- **To do**:
Each line from the one containing "查看当前有多少在后台运行的命令。" to the end of the records should be copied exactly, and no other line.

(Collected data)
---
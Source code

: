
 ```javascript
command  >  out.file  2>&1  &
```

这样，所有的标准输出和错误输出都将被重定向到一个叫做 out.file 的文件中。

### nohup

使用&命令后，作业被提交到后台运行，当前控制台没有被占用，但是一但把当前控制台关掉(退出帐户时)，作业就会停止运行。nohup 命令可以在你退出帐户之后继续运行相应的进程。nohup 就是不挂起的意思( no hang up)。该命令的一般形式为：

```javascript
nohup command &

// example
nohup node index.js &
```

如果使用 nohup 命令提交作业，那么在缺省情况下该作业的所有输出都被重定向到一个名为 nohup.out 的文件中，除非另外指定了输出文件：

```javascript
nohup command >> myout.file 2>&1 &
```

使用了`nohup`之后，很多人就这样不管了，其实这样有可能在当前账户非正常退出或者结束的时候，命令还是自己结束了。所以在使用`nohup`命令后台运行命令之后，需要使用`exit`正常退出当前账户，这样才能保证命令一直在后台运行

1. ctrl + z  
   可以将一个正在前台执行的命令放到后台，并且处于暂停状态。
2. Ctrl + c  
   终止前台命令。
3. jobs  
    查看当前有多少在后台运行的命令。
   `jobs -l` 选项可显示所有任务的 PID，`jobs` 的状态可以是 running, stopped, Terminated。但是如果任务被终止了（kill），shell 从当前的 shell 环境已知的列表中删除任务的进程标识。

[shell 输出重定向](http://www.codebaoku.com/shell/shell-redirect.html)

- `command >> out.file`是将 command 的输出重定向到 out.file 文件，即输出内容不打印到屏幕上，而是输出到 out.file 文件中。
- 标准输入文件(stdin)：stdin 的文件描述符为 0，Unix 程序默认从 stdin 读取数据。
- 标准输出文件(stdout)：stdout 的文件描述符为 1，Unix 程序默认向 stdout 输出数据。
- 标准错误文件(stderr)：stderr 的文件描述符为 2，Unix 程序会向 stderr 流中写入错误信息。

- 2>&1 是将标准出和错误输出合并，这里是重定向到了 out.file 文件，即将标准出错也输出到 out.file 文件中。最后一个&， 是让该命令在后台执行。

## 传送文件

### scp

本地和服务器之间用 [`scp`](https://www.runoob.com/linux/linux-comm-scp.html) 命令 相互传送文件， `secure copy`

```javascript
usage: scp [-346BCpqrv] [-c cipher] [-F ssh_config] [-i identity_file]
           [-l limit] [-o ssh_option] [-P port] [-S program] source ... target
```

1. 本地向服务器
---
- **Expected answer**:
    查看当前有多少在后台运行的命令。
   `jobs -l` 选项可显示所有任务的 PID，`jobs` 的状态可以是 running, stopped, Terminated。但是如果任务被终止了（kill），shell 从当前的 shell 环境已知的列表中删除任务的进程标识。

[shell 输出重定向](http://www.codebaoku.com/shell/shell-redirect.html)

- `command >> out.file`是将 command 的输出重定向到 out.file 文件，即输出内容不打印到屏幕上，而是输出到 out.file 文件中。
- 标准输入文件(stdin)：stdin 的文件描述符为 0，Unix 程序默认从 stdin 读取数据。
- 标准输出文件(stdout)：stdout 的文件描述符为 1，Unix 程序默认向 stdout 输出数据。
- 标准错误文件(stderr)：stderr 的文件描述符为 2，Unix 程序会向 stderr 流中写入错误信息。

- 2>&1 是将标准出和错误输出合并，这里是重定向到了 out.file 文件，即将标准出错也输出到 out.file 文件中。最后一个&， 是让该命令在后台执行。

## 传送文件

### scp

本地和服务器之间用 [`scp`](https://www.runoob.com/linux/linux-comm-scp.html) 命令 相互传送文件， `secure copy`

```javascript
usage: scp [-346BCpqrv] [-c cipher] [-F ssh_config] [-i identity_file]
           [-l limit] [-o ssh_option] [-P port] [-S program] source ... target
```

1. 本地向服务器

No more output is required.